Session Information
Session Type: Poster Session A
Session Time: 10:30AM-12:30PM
Background/Purpose: Heart failure (HF) is an important, underdiagnosed comorbidity, with increased morbidity and mortality rates in rheumatoid arthritis (RA) patients. The risk of developing HF in RA patients is doubled compared to the general population. HF often goes unnoticed in a large proportion of RA patients because of similar early RA symptoms such as fatigue and a reduced exercise tolerance.
Cardiovascular magnetic resonance imaging (CMR) is the gold standard imaging modality for identifying subtle changes in cardiac volumes and function. Beyond left ventricle (LV) ejection fraction (LVEF) as a traditional manner to assess cardiac function, LV myocardial strain analysis has emerged as a novel quantitative method for characterizing myocardial contraction. Our study aimed to identify subclinical cardiac dysfunction in RA patients with no known prior history of cardiovascular disease.
Methods: RA patients without known cardiovascular disease or increased risk factors such as hypertension, diabetes mellitus or smoking and 20 healthy controls were included in this study. All subjects underwent an extensive CMR protocol, including cine imaging for biventricular strain analysis, T1 and T2 mapping, myocardial perfusion imaging, and late gadolinium enhancement (LGE) imaging.
Comparisons between the RA patients and healthy controls were done with independent sample T-tests for continuous variables, with values presented as mean + SD. Categorical variables are presented as counts (percentage).

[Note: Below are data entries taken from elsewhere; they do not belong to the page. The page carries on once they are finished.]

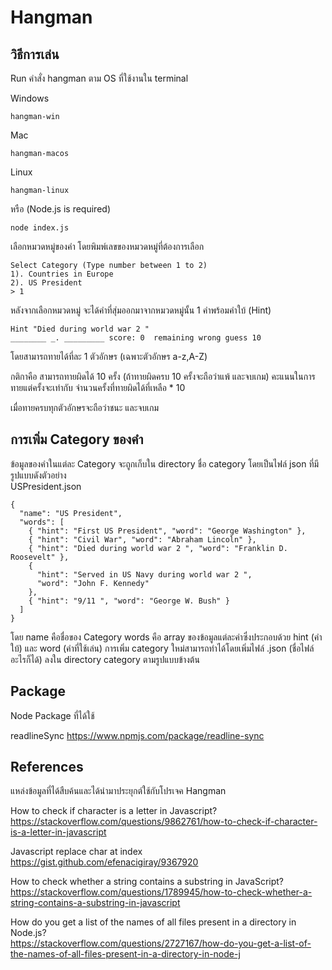 # Hangman

## วิธีการเล่น

Run คำสั่ง hangman ตาม OS ที่ใช้งานใน terminal

Windows

```
hangman-win
```

Mac

```
hangman-macos
```

Linux

```
hangman-linux
```

หรือ (Node.js is required)

```
node index.js
```

เลือกหมวดหมู่ของคำ โดยพิมพ์เลขของหมวดหมู่ที่ต้องการเลือก

```
Select Category (Type number between 1 to 2)
1). Countries in Europe
2). US President
> 1
```

หลังจากเลือกหมวดหมู่ จะได้คำที่สุ่มออกมาจากหมวดหมู่นั้น 1 คำพร้อมคำใบ้ (Hint)

```
Hint "Died during world war 2 "
________ _. _________ score: 0  remaining wrong guess 10
```

โดยสามารถทายได้ที่ละ 1 ตัวอักษร (เฉพาะตัวอักษร a-z,A-Z)

กติกาคือ สามารถทายผิดได้ 10 ครั้ง (ถ้าทายผิดครบ 10 ครั้งจะถือว่าแพ้ และจบเกม) คะแนนในการทายแต่ครั้งจะเท่ากับ จำนวนครั้งที่ทายผิดได้ที่เหลือ \* 10

เมื่อทายครบทุกตัวอักษรจะถือว่าชนะ และจบเกม

## การเพิ่ม Category ของคำ

ข้อมูลของคำในแต่ละ Category จะถูกเก็บใน directory ชื่อ category โดยเป็นไฟล์ json ที่มีรูปแบบดังตัวอย่าง  
USPresident.json

```
{
  "name": "US President",
  "words": [
    { "hint": "First US President", "word": "George Washington" },
    { "hint": "Civil War", "word": "Abraham Lincoln" },
    { "hint": "Died during world war 2 ", "word": "Franklin D. Roosevelt" },
    {
      "hint": "Served in US Navy during world war 2 ",
      "word": "John F. Kennedy"
    },
    { "hint": "9/11 ", "word": "George W. Bush" }
  ]
}

```

โดย name คือชื่อของ Category
words คือ array ของข้อมูลแต่ละคำซึ่งประกอบด้วย hint (คำใบ้) และ word (คำที่ใช้เล่น)
การเพิ่ม category ใหม่สามารถทำได้โดยเพิ่มไฟล์ .json (ชื่อไฟล์อะไรก็ได้) ลงใน directory category ตามรูปแบบข้างต้น

## Package

Node Package ที่ได้ใช้

readlineSync
https://www.npmjs.com/package/readline-sync

## References

แหล่งข้อมูลที่ได้สืบค้นและได้นำมาประยุกต์ใช้กับโปรเจค Hangman

How to check if character is a letter in Javascript?  
https://stackoverflow.com/questions/9862761/how-to-check-if-character-is-a-letter-in-javascript

Javascript replace char at index  
https://gist.github.com/efenacigiray/9367920

How to check whether a string contains a substring in JavaScript?  
https://stackoverflow.com/questions/1789945/how-to-check-whether-a-string-contains-a-substring-in-javascript

How do you get a list of the names of all files present in a directory in Node.js?  
https://stackoverflow.com/questions/2727167/how-do-you-get-a-list-of-the-names-of-all-files-present-in-a-directory-in-node-j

Results: Both LV global longitudinal strain (GLS), and LV global radial strain (GRS) were significantly reduced in RA patients as compared to healthy controls (p< 0.05 for both) (Table 1). RA patients also demonstrated a significant reduction in LVEF compared to healthy controls (60.1% in the RA patients compared to 65.7% in the healthy controls p< 0.001). T1 and T2 mapping were similar in both groups (1232 vs 1221 and 40.1 vs 40.7 respectively), No differences in myocardial perfusion imaging parameters were observed between the two groups. LGE identified fibrosis/scar was seen in 3 patients in the RA group, and not detected in the healthy volunteers.
Conclusion: Patients with RA, without (risk factors for) cardiovascular disease, have a reduced LV function as compared to healthy controls, as shown by a reduction in LVEF and LV strain. Other markers such as quantitative perfusion, T1 mapping, T2 mapping did not show any difference. Our results suggest screening for cardiac dysfunction might be indicated even in patients with no cardiac symptoms.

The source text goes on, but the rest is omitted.